**Task:** Provide again, from the entries below, every line from the one containing "Libarkin, J., and Anderson, S." through the one containing "Libarkin, J., and Clark, S.", exactly as written, and no other line.

**Records supplied:**
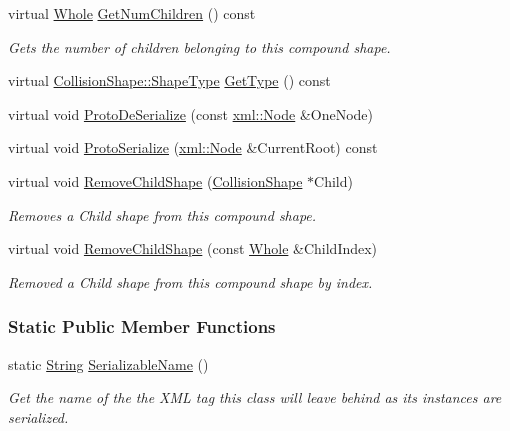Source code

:\begin{DoxyCompactItemize}
virtual \hyperlink{namespaceMezzanine_adcbb6ce6d1eb4379d109e51171e2e493}{Whole} \hyperlink{classMezzanine_1_1CompoundCollisionShape_ae21437b0ba98b553a1f651e7eb9f6542}{GetNumChildren} () const 
\begin{DoxyCompactList}\small\item\em Gets the number of children belonging to this compound shape. \item\end{DoxyCompactList}\item 
virtual \hyperlink{classMezzanine_1_1CollisionShape_ad04186055565998879b64176d6dd100d}{CollisionShape::ShapeType} \hyperlink{classMezzanine_1_1CompoundCollisionShape_a8b701bbbc32b007f32884946d285fba1}{GetType} () const 
\item 
virtual void \hyperlink{classMezzanine_1_1CompoundCollisionShape_ac5ab530b16297c765589505b5ad3cd0d}{ProtoDeSerialize} (const \hyperlink{classMezzanine_1_1xml_1_1Node}{xml::Node} \&OneNode)
\item 
virtual void \hyperlink{classMezzanine_1_1CompoundCollisionShape_ad22a3b7f0b69d6cafdd00ccdedce9c56}{ProtoSerialize} (\hyperlink{classMezzanine_1_1xml_1_1Node}{xml::Node} \&CurrentRoot) const 
\item 
virtual void \hyperlink{classMezzanine_1_1CompoundCollisionShape_a4c0e2d16e20b37c4c8fcd96d7229dc1f}{RemoveChildShape} (\hyperlink{classMezzanine_1_1CollisionShape}{CollisionShape} $\ast$Child)
\begin{DoxyCompactList}\small\item\em Removes a Child shape from this compound shape. \item\end{DoxyCompactList}\item 
virtual void \hyperlink{classMezzanine_1_1CompoundCollisionShape_a773f30f7d5046eb3d0ad051332a0b37e}{RemoveChildShape} (const \hyperlink{namespaceMezzanine_adcbb6ce6d1eb4379d109e51171e2e493}{Whole} \&ChildIndex)
\begin{DoxyCompactList}\small\item\em Removed a Child shape from this compound shape by index. \item\end{DoxyCompactList}\end{DoxyCompactItemize}
\subsubsection*{Static Public Member Functions}
\begin{DoxyCompactItemize}
\item 
static \hyperlink{namespaceMezzanine_acf9fcc130e6ebf08e3d8491aebcf1c86}{String} \hyperlink{classMezzanine_1_1CompoundCollisionShape_ab9c063728260ffb425d13703d61df2e9}{SerializableName} ()
\begin{DoxyCompactList}\small\item\em Get the name of the the XML tag this class will leave behind as its instances are serialized. \item\end{DoxyCompactList}\end{DoxyCompactItemize}
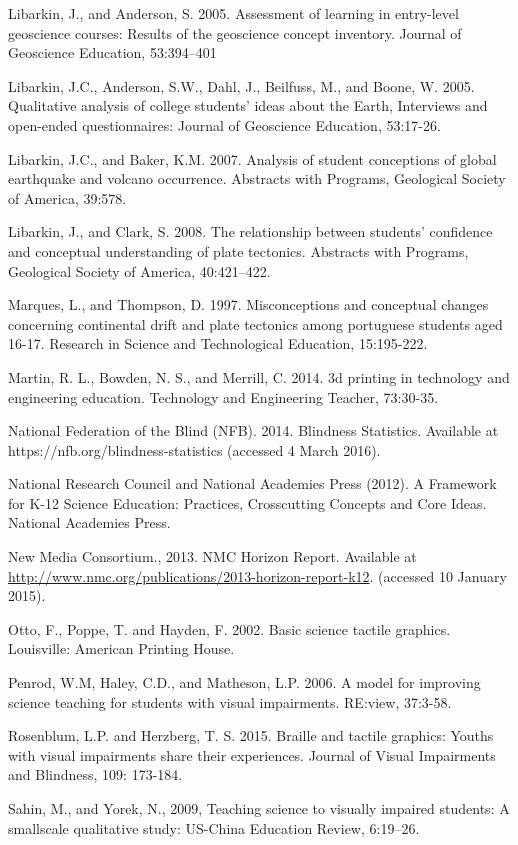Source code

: \documentclass[11.5pt]{sig-alternate} %
\begin{document}
Libarkin, J., and Anderson, S. 2005. Assessment of learning in entry-level geoscience courses:  Results of the geoscience concept inventory.  Journal of Geoscience Education, 53:394–401

Libarkin, J.C., Anderson, S.W., Dahl, J., Beilfuss, M., and Boone, W. 2005. Qualitative analysis of college students' ideas about the Earth, Interviews and open-ended questionnaires: Journal of Geoscience Education, 53:17-26.

Libarkin, J.C., and Baker, K.M. 2007. Analysis of student conceptions of global
earthquake and volcano occurrence. Abstracts with Programs, Geological Society of America, 39:578.

Libarkin, J., and Clark, S. 2008. The relationship between students’ confidence and conceptual understanding of plate tectonics. Abstracts with Programs, Geological Society of America, 40:421–422.

Marques, L., and Thompson, D. 1997. Misconceptions and conceptual changes 
concerning continental drift and plate tectonics among portuguese students aged 16-17. Research in Science and Technological Education, 15:195-222.

Martin, R. L., Bowden, N. S., and Merrill, C. 2014. 3d printing in technology and engineering education. Technology and Engineering Teacher, 73:30-35.

National Federation of the Blind (NFB). 2014.  Blindness Statistics. Available at   https://nfb.org/blindness-statistics (accessed 4 March 2016).

National Research Council and National Academies Press (2012).   A Framework for K-12 Science Education: Practices, Crosscutting Concepts and Core Ideas.  National Academies Press.

New Media Consortium., 2013.  NMC Horizon Report.  Available at \url{http://www.nmc.org/publications/2013-horizon-report-k12}. (accessed 10 January 2015). 

Otto, F., Poppe, T. and Hayden, F. 2002.  Basic science tactile graphics.  Louisville:  American Printing House.

Penrod, W.M, Haley, C.D., and Matheson, L.P. 2006.  A model for improving science teaching for students with visual impairments.  RE:view, 37:3-58.

Rosenblum, L.P. and Herzberg, T. S. 2015.  Braille and tactile graphics:  Youths with visual impairments share their experiences.  Journal of Visual Impairments and Blindness, 109: 173-184.  

Sahin, M., and Yorek, N., 2009, Teaching science to visually impaired students: A smallscale qualitative study: US-China Education Review, 6:19–26.
\end{document}
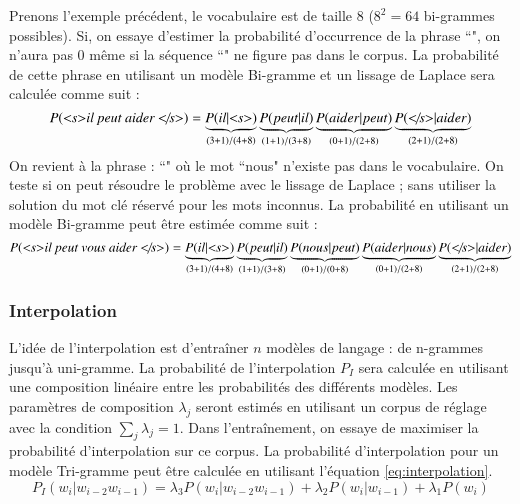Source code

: \documentclass{KodeBook}
\begin{document}
Prenons l'exemple précédent, le vocabulaire est de taille $8$ ($8^2 = 64$ bi-grammes possibles).
Si, on essaye d'estimer la probabilité d'occurrence de la phrase ``", on n'aura pas $0$ même si la séquence ``" ne figure pas dans le corpus.
La probabilité de cette phrase en utilisant un modèle Bi-gramme et un lissage de Laplace sera calculée comme suit : 
\[
P(\text{\textit{\textless s\textgreater il peut aider \textless/s\textgreater}}) = 
\underbrace{P(il|\text{\textit{\textless s\textgreater}})}_{(3+1)/(4+8)}
\underbrace{P(peut|il)}_{(1+1)/(3+8)} 
\underbrace{P(aider|peut)}_{(0+1)/(2+8)}
\underbrace{P(\text{\textit{\textless/s\textgreater}}|aider)}_{(2+1)/(2+8)}
\]
%
On revient à la phrase : 
``" où le mot ``nous" n'existe pas dans le vocabulaire. 
On teste si on peut résoudre le problème avec le lissage de Laplace ; sans utiliser la solution du mot clé réservé pour les mots inconnus.
La probabilité en utilisant un modèle Bi-gramme peut être estimée comme suit : 
\[
P(\text{\textit{\textless s\textgreater il peut vous aider \textless/s\textgreater}}) = 
\underbrace{P(il|\text{\textit{\textless s\textgreater}})}_{(3+1)/(4+8)}
\underbrace{P(peut|il)}_{(1+1)/(3+8)} 
\underbrace{P(nous|peut)}_{(0+1)/(0+8)} 
\underbrace{P(aider|nous)}_{(0+1)/(2+8)}
\underbrace{P(\text{\textit{\textless/s\textgreater}}|aider)}_{(2+1)/(2+8)}
\]

\subsubsection{Interpolation}

L'idée de l'interpolation est d'entraîner $n$ modèles de langage : de n-grammes jusqu'à uni-gramme. 
La probabilité de l'interpolation $P_I$ sera calculée en utilisant une composition linéaire entre les probabilités des différents modèles. 
Les paramètres de composition $\lambda_j$ seront estimés en utilisant un corpus de réglage avec la condition $\sum_j \lambda_j = 1$.
Dans l'entraînement, on essaye de maximiser la probabilité d'interpolation sur ce corpus.
La probabilité d'interpolation pour un modèle Tri-gramme peut être calculée en utilisant l'équation \ref{eq:interpolation}. 
\begin{equation}
	P_{I}(w_i | w_{i-2} w_{i-1}) = 
	\lambda_3 P(w_i | w_{i-2} w_{i-1}) 
	+ \lambda_2 P(w_i | w_{i-1}) 
	+ \lambda_1 P(w_i) 
	\label{eq:interpolation}
\end{equation}
\end{document}
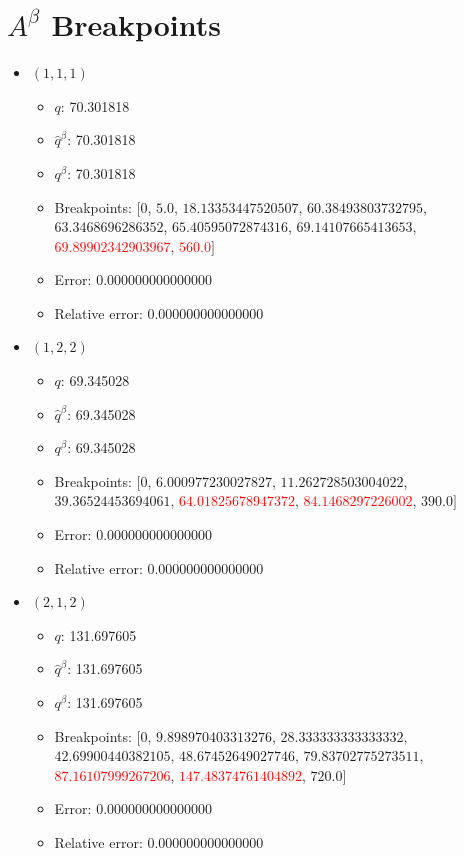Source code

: \documentclass{article}%
\begin{document}
\section{$A^\beta$ Breakpoints}%
\thispagestyle{plain}%
\begin{itemize}%
	\item $(1, 1, 1)$%
	\begin{itemize}%
		\item $q$: 70.301818%
		\item $\hat{q}^\beta$: 70.301818%
		\item $q^\beta$: 70.301818%
		\item Breakpoints: $[$$0$, $5.0$, $18.13353447520507$, $60.38493803732795$, $63.3468696286352$, $65.40595072874316$, $69.14107665413653$, \textcolor{red}{$69.89902342903967$}, \textcolor{red}{$560.0$}$]$%
		\item Error: 0.000000000000000%
		\item Relative error: 0.000000000000000%
	\end{itemize}%
	\item $(1, 2, 2)$%
	\begin{itemize}%
		\item $q$: 69.345028%
		\item $\hat{q}^\beta$: 69.345028%
		\item $q^\beta$: 69.345028%
		\item Breakpoints: $[$$0$, $6.000977230027827$, $11.262728503004022$, $39.36524453694061$, \textcolor{red}{$64.01825678947372$}, \textcolor{red}{$84.1468297226002$}, $390.0$$]$%
		\item Error: 0.000000000000000%
		\item Relative error: 0.000000000000000%
	\end{itemize}%
	\item $(2, 1, 2)$%
	\begin{itemize}%
		\item $q$: 131.697605%
		\item $\hat{q}^\beta$: 131.697605%
		\item $q^\beta$: 131.697605%
		\item Breakpoints: $[$$0$, $9.898970403313276$, $28.333333333333332$, $42.69900440382105$, $48.67452649027746$, $79.83702775273511$, \textcolor{red}{$87.16107999267206$}, \textcolor{red}{$147.48374761404892$}, $720.0$$]$%
		\item Error: 0.000000000000000%
		\item Relative error: 0.000000000000000%
	\end{itemize}%

\end{itemize}
\end{document}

**Task solution:**
Libarkin, J., and Anderson, S. 2005. Assessment of learning in entry-level geoscience courses:  Results of the geoscience concept inventory.  Journal of Geoscience Education, 53:394–401

Libarkin, J.C., Anderson, S.W., Dahl, J., Beilfuss, M., and Boone, W. 2005. Qualitative analysis of college students' ideas about the Earth, Interviews and open-ended questionnaires: Journal of Geoscience Education, 53:17-26.

Libarkin, J.C., and Baker, K.M. 2007. Analysis of student conceptions of global
earthquake and volcano occurrence. Abstracts with Programs, Geological Society of America, 39:578.

Libarkin, J., and Clark, S. 2008. The relationship between students’ confidence and conceptual understanding of plate tectonics. Abstracts with Programs, Geological Society of America, 40:421–422.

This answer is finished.